:: Task prompt ::
Find the line with "Cette procédure est" in the entries below. Repeat it, every following line, and the line with "décide de sa", exactly and with nothing added.

START Data listing

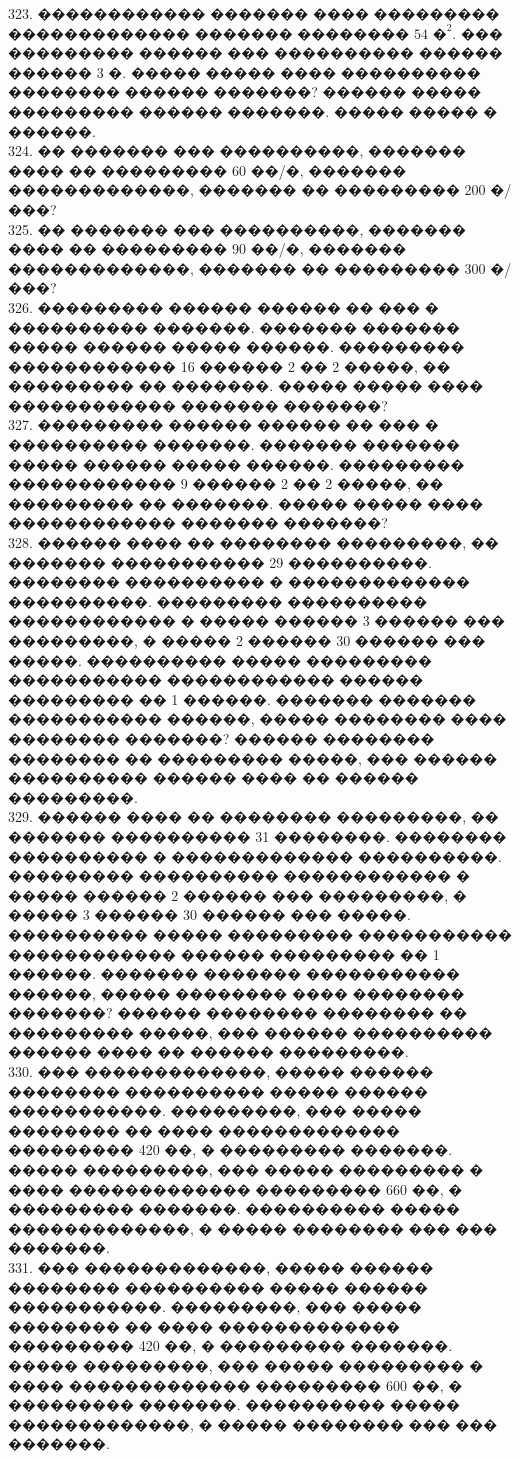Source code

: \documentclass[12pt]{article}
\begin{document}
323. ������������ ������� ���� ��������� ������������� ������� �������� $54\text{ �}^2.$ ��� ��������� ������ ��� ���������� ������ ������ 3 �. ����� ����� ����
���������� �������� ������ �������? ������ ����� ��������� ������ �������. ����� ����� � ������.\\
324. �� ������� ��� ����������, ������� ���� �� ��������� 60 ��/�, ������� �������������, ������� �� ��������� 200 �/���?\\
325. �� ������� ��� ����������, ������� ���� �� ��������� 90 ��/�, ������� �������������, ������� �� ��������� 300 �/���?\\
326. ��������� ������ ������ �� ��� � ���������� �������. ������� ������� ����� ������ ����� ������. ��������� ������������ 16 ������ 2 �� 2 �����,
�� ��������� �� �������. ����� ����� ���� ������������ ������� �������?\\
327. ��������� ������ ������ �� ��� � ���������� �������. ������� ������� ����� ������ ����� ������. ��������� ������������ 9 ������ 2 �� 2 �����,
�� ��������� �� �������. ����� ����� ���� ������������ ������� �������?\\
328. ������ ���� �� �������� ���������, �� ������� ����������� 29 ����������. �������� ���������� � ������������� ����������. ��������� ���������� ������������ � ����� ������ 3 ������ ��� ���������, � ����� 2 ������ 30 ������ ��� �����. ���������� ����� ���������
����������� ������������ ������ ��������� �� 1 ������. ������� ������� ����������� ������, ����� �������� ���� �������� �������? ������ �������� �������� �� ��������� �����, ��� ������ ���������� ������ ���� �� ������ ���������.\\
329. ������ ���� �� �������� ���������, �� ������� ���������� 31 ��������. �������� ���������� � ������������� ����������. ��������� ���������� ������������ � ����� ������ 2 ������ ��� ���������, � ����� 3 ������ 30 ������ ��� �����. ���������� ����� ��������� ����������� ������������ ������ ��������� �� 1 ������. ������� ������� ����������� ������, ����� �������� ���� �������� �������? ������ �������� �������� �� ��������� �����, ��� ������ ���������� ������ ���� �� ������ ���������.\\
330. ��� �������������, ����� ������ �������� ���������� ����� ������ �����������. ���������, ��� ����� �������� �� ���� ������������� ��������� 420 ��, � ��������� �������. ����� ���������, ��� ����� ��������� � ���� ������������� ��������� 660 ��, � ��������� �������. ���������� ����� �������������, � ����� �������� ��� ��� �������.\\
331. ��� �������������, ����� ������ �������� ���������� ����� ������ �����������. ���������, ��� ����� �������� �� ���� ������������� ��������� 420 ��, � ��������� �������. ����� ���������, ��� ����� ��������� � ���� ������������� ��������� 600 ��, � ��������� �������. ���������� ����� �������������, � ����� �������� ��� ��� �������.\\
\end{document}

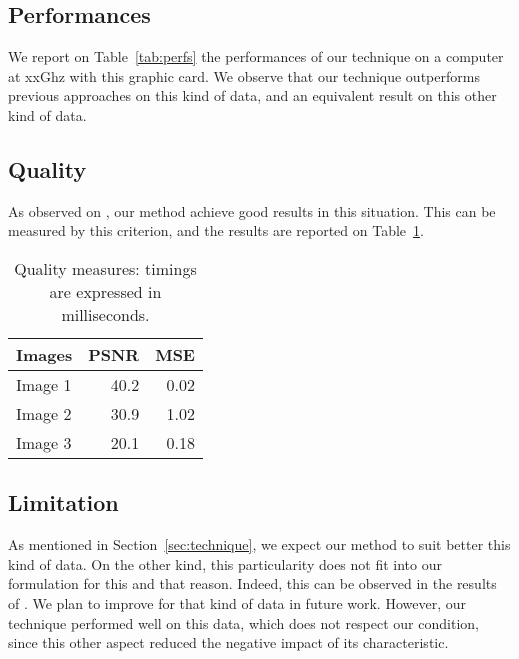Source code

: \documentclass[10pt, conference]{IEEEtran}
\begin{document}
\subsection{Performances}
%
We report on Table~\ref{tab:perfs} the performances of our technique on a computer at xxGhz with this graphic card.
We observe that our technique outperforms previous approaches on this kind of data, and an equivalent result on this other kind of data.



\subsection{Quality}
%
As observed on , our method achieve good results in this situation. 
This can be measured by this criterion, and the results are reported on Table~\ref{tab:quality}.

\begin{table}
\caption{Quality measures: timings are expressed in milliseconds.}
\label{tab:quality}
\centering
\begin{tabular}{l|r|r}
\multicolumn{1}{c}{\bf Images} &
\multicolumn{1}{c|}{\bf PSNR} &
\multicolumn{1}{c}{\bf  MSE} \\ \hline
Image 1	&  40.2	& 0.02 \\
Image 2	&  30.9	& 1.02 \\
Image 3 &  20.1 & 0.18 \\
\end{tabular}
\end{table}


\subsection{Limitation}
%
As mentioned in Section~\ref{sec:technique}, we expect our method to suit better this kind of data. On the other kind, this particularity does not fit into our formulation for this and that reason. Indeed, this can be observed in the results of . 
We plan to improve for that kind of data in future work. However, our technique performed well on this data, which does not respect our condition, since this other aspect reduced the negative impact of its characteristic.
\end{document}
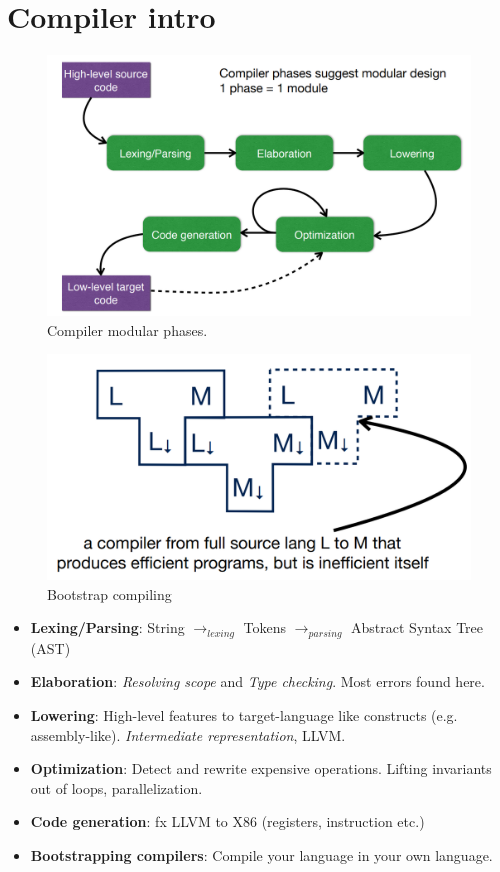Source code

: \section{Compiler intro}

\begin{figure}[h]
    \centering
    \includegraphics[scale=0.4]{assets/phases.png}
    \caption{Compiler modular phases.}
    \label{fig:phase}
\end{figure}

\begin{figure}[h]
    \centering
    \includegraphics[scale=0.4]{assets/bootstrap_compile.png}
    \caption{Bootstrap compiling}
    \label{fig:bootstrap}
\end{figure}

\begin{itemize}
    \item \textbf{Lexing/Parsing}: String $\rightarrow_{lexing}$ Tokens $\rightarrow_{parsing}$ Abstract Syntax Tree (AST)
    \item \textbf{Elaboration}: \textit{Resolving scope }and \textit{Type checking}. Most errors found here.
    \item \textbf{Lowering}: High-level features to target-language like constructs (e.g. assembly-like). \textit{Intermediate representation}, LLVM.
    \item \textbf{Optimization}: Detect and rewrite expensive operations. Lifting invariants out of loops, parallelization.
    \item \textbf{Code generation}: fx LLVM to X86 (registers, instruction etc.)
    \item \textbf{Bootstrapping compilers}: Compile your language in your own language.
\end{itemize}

END Data listing
START Data listing

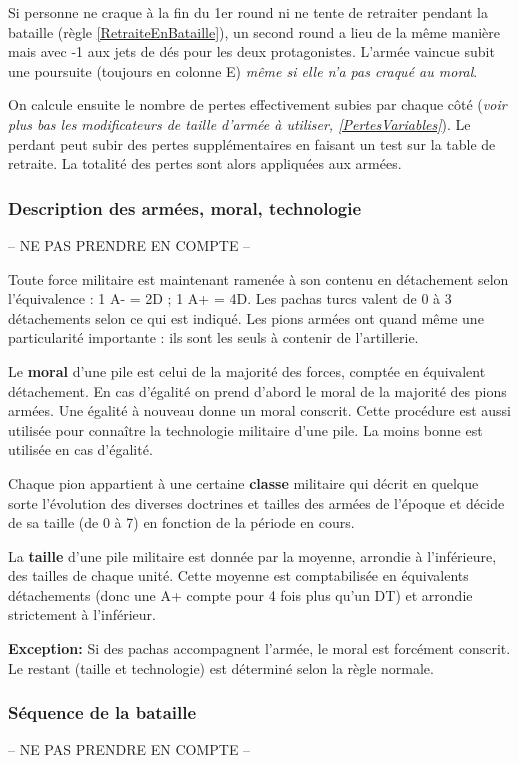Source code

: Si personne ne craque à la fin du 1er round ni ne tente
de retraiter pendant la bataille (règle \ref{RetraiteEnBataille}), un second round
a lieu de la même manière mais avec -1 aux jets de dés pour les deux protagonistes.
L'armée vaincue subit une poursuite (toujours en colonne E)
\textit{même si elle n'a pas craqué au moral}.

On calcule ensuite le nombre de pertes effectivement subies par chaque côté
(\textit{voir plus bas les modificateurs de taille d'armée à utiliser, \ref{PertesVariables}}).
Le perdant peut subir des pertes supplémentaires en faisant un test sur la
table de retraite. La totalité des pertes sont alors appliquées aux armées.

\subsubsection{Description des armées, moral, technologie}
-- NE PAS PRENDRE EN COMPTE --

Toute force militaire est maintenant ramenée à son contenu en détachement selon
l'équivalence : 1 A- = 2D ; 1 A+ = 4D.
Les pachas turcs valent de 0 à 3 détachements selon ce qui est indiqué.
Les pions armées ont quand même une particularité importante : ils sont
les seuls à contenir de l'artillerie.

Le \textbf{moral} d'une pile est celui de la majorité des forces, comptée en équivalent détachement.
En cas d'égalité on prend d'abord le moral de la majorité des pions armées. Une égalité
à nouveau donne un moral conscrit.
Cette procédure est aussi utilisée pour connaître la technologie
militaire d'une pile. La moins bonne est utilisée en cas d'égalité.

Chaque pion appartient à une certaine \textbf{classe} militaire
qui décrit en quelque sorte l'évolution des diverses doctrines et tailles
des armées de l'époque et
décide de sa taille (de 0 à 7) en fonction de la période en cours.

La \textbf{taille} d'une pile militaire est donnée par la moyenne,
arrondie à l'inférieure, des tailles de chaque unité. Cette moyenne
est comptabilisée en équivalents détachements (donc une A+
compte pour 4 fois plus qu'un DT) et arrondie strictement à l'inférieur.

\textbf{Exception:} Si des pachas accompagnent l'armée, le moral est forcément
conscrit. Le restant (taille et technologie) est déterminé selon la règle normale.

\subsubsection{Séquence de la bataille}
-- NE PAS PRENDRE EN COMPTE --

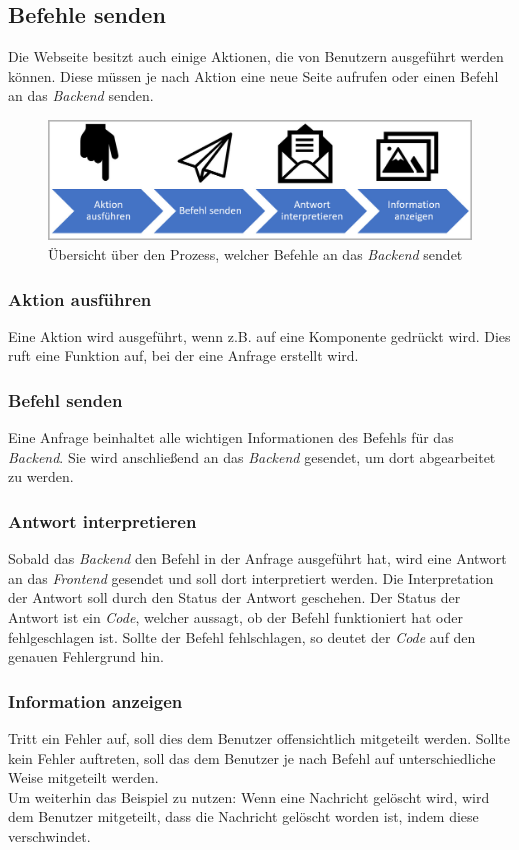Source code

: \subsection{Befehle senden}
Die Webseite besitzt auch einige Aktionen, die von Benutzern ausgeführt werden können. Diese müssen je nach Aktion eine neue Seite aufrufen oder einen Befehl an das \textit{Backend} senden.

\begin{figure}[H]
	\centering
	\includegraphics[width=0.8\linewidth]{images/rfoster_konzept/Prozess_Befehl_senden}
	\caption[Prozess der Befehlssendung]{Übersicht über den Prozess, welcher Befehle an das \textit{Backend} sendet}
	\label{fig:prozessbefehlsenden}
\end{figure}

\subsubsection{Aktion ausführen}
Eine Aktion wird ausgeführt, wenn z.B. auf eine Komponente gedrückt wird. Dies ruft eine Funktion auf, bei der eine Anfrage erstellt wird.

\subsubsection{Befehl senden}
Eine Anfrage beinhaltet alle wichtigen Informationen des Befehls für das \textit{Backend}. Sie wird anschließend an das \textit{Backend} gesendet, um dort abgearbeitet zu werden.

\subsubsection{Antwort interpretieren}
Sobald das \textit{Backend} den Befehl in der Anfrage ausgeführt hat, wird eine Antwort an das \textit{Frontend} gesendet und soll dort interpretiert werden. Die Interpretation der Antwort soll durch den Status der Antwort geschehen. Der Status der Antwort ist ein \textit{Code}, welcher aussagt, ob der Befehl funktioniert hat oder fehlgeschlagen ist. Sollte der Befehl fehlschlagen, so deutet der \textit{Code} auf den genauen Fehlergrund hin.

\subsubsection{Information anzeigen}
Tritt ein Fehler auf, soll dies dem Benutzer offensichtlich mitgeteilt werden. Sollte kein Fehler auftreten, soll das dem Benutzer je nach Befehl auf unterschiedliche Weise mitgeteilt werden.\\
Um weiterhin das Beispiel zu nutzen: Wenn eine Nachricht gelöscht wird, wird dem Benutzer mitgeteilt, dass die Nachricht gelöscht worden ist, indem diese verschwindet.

END Data listing

:: Completed task ::
Cette procédure est aussi utilisée pour connaître la technologie
militaire d'une pile. La moins bonne est utilisée en cas d'égalité.

Chaque pion appartient à une certaine \textbf{classe} militaire
qui décrit en quelque sorte l'évolution des diverses doctrines et tailles
des armées de l'époque et
décide de sa taille (de 0 à 7) en fonction de la période en cours.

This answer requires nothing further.